Symbolic complexity bounds help programmers understand the performance characteristics of their implementations. Existing work provides techniques for statically determining bounds of procedures with only simple control-flow. However, procedures with nested loops or multiple paths through a single loop are challenging. In this paper we describe two techniques, control-flow refinement and progress invariants, that together enable estimation of precise bounds for procedures with nested and multi-path loops.

Control-flow refinement transforms a multi-path loop into a semantically equivalent code fragment with simpler loops by making the structure of path-interleaving explicit. We show that this enables non-disjunctive invariant generation tools to find a bound on many procedures for which previous techniques were unable to prove termination.

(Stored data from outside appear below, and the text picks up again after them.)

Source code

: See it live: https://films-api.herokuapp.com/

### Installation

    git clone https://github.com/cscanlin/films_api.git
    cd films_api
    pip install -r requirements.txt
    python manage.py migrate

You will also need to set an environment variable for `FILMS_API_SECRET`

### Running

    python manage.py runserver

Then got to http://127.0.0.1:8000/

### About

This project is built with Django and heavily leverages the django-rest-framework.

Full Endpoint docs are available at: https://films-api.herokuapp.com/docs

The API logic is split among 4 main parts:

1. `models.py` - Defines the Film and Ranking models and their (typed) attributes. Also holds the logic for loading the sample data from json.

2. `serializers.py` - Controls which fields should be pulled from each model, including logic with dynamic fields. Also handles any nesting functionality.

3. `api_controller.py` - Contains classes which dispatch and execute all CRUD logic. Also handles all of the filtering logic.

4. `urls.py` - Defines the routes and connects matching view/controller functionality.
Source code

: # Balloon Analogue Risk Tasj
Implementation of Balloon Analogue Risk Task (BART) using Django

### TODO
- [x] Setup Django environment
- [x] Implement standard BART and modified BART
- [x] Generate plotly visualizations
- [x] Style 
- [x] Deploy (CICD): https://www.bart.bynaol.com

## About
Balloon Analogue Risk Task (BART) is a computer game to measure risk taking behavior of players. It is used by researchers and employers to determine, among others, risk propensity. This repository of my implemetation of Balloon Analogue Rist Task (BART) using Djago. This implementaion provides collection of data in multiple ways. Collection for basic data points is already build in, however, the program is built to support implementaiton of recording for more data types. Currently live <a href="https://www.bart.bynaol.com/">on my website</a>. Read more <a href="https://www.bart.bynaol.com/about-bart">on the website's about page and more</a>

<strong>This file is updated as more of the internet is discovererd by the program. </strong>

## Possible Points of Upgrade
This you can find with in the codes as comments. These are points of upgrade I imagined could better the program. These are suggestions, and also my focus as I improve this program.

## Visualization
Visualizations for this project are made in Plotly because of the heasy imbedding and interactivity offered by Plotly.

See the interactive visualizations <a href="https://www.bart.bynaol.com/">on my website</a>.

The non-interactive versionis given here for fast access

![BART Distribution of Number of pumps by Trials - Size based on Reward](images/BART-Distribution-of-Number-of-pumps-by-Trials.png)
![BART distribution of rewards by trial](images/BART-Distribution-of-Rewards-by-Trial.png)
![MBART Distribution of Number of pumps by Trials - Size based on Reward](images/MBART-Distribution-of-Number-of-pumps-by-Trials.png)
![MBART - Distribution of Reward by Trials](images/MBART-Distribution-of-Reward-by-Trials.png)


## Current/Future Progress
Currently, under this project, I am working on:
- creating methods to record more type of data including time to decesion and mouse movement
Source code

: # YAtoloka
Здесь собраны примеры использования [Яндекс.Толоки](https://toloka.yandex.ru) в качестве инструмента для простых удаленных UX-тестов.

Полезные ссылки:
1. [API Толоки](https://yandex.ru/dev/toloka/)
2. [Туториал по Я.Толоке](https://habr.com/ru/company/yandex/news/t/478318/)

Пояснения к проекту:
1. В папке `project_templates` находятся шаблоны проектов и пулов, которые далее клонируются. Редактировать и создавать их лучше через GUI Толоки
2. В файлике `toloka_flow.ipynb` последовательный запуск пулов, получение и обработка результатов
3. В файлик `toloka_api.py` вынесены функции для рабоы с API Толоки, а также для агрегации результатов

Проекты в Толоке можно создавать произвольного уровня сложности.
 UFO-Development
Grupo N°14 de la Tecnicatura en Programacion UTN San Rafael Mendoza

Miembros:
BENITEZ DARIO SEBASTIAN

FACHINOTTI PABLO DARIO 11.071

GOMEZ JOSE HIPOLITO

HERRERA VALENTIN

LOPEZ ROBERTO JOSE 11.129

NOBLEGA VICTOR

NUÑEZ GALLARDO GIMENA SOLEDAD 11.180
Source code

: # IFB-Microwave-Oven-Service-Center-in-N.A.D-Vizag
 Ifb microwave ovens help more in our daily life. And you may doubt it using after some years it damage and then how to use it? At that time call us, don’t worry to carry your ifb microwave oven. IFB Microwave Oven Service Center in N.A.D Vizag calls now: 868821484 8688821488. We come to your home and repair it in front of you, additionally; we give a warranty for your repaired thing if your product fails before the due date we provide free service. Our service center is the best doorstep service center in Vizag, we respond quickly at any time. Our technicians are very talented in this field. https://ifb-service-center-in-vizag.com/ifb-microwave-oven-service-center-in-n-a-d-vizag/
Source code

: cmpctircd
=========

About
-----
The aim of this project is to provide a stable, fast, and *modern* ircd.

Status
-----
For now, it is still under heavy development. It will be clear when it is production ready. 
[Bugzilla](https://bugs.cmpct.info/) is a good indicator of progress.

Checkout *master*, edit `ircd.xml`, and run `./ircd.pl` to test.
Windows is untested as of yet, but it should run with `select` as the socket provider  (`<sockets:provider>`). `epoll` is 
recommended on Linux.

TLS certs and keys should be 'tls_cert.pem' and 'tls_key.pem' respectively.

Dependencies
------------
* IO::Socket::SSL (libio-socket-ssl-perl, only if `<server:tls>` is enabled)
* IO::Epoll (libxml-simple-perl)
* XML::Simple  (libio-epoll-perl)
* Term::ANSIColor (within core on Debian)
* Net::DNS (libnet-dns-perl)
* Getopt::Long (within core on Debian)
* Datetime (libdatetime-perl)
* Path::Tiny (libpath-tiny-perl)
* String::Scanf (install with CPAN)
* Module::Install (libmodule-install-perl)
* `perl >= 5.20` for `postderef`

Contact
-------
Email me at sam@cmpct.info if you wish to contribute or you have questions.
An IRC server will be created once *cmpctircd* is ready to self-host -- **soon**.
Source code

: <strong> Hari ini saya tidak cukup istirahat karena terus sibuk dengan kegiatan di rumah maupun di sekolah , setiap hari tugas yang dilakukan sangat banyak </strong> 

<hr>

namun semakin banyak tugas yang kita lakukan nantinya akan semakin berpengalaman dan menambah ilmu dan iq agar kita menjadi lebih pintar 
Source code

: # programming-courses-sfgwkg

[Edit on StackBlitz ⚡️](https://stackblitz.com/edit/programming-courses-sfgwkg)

Progress invariants characterize relationships between consecutive states that can arise at a program location. We further present an algorithm that uses progress invariants to compute precise bounds for nested loops. The utility of each of the above techniques go beyond our application to symbolic bound analysis. In particular, we discuss applications of control-flow refinement to proving safety properties that otherwise require disjunctive invariants. We also discuss applications of progress invariants to proving fair termination.

We have applied our methodology to a significant commercial product and were able to find symbolic bounds for 90% of the loops. We are not aware of any other published results that report experiences running a bound analysis on a real code-base.